##### Data #####

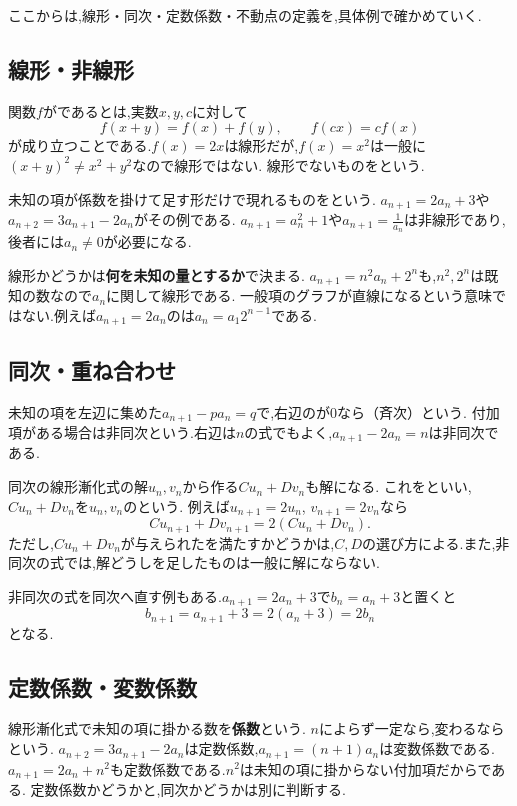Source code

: \label{節：用語の意味}
ここからは,線形・同次・定数係数・不動点の定義を,具体例で確かめていく.

\subsection{線形・非線形}\label{節：線形・非線形}
関数$f$が\textbf{}であるとは,実数$x,y,c$に対して
\[
  f(x+y)=f(x)+f(y),\qquad f(cx)=cf(x)
\]
が成り立つことである.$f(x)=2x$は線形だが,$f(x)=x^2$は一般に$(x+y)^2\ne x^2+y^2$なので線形ではない.
線形でないものを\textbf{}という.

未知の項が係数を掛けて足す形だけで現れるものを\textbf{}という.
$a_{n+1}=2a_n+3$や$a_{n+2}=3a_{n+1}-2a_n$がその例である.
$a_{n+1}=a_n^2+1$や$a_{n+1}=\frac{1}{a_n}$は非線形であり,後者には$a_n\ne0$が必要になる.

線形かどうかは\textbf{何を未知の量とするか}で決まる.
$a_{n+1}=n^2a_n+2^n$も,$n^2,2^n$は既知の数なので$a_n$に関して線形である.
一般項のグラフが直線になるという意味ではない.例えば$a_{n+1}=2a_n$のは$a_n=a_1 2^{n-1}$である.

\subsection{同次・重ね合わせ}\label{節：同次・重ね合わせ}
未知の項を左辺に集めた$a_{n+1}-pa_n=q$で,右辺のが$0$なら\textbf{}（斉次）という.
付加項がある場合は非同次という.右辺は$n$の式でもよく,$a_{n+1}-2a_n=n$は非同次である.

同次の線形漸化式の解$u_n,v_n$から作る$Cu_n+Dv_n$も解になる.
これを\textbf{}といい,$Cu_n+Dv_n$を$u_n,v_n$の\textbf{}という.
例えば$u_{n+1}=2u_n$, $v_{n+1}=2v_n$なら
\[
  Cu_{n+1}+Dv_{n+1}=2(Cu_n+Dv_n).
\]
ただし,$Cu_n+Dv_n$が与えられたを満たすかどうかは,$C,D$の選び方による.また,非同次の式では,解どうしを足したものは一般に解にならない.

非同次の式を同次へ直す例もある.$a_{n+1}=2a_n+3$で$b_n=a_n+3$と置くと
\[
  b_{n+1}=a_{n+1}+3=2(a_n+3)=2b_n
\]
となる.

\subsection{定数係数・変数係数}\label{節：定数係数・変数係数}
線形漸化式で未知の項に掛かる数を\textbf{係数}という.
$n$によらず一定なら\textbf{},変わるなら\textbf{}という.
$a_{n+2}=3a_{n+1}-2a_n$は定数係数,$a_{n+1}=(n+1)a_n$は変数係数である.
$a_{n+1}=2a_n+n^2$も定数係数である.$n^2$は未知の項に掛からない付加項だからである.
定数係数かどうかと,同次かどうかは別に判断する.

#####

> [Task item]: Beginning at the line with "ここからは,線形・同次・定数係数・不動点の定義を,具体例で確かめていく.", write out each line exactly as it stands until the listing ends, and add nothing.

> [Output for this task]:
ここからは,線形・同次・定数係数・不動点の定義を,具体例で確かめていく.

\subsection{線形・非線形}\label{節：線形・非線形}
関数$f$が\textbf{}であるとは,実数$x,y,c$に対して
\[
  f(x+y)=f(x)+f(y),\qquad f(cx)=cf(x)
\]
が成り立つことである.$f(x)=2x$は線形だが,$f(x)=x^2$は一般に$(x+y)^2\ne x^2+y^2$なので線形ではない.
線形でないものを\textbf{}という.

未知の項が係数を掛けて足す形だけで現れるものを\textbf{}という.
$a_{n+1}=2a_n+3$や$a_{n+2}=3a_{n+1}-2a_n$がその例である.
$a_{n+1}=a_n^2+1$や$a_{n+1}=\frac{1}{a_n}$は非線形であり,後者には$a_n\ne0$が必要になる.

線形かどうかは\textbf{何を未知の量とするか}で決まる.
$a_{n+1}=n^2a_n+2^n$も,$n^2,2^n$は既知の数なので$a_n$に関して線形である.
一般項のグラフが直線になるという意味ではない.例えば$a_{n+1}=2a_n$のは$a_n=a_1 2^{n-1}$である.

\subsection{同次・重ね合わせ}\label{節：同次・重ね合わせ}
未知の項を左辺に集めた$a_{n+1}-pa_n=q$で,右辺のが$0$なら\textbf{}（斉次）という.
付加項がある場合は非同次という.右辺は$n$の式でもよく,$a_{n+1}-2a_n=n$は非同次である.

同次の線形漸化式の解$u_n,v_n$から作る$Cu_n+Dv_n$も解になる.
これを\textbf{}といい,$Cu_n+Dv_n$を$u_n,v_n$の\textbf{}という.
例えば$u_{n+1}=2u_n$, $v_{n+1}=2v_n$なら
\[
  Cu_{n+1}+Dv_{n+1}=2(Cu_n+Dv_n).
\]
ただし,$Cu_n+Dv_n$が与えられたを満たすかどうかは,$C,D$の選び方による.また,非同次の式では,解どうしを足したものは一般に解にならない.

非同次の式を同次へ直す例もある.$a_{n+1}=2a_n+3$で$b_n=a_n+3$と置くと
\[
  b_{n+1}=a_{n+1}+3=2(a_n+3)=2b_n
\]
となる.

\subsection{定数係数・変数係数}\label{節：定数係数・変数係数}
線形漸化式で未知の項に掛かる数を\textbf{係数}という.
$n$によらず一定なら\textbf{},変わるなら\textbf{}という.
$a_{n+2}=3a_{n+1}-2a_n$は定数係数,$a_{n+1}=(n+1)a_n$は変数係数である.
$a_{n+1}=2a_n+n^2$も定数係数である.$n^2$は未知の項に掛からない付加項だからである.
定数係数かどうかと,同次かどうかは別に判断する.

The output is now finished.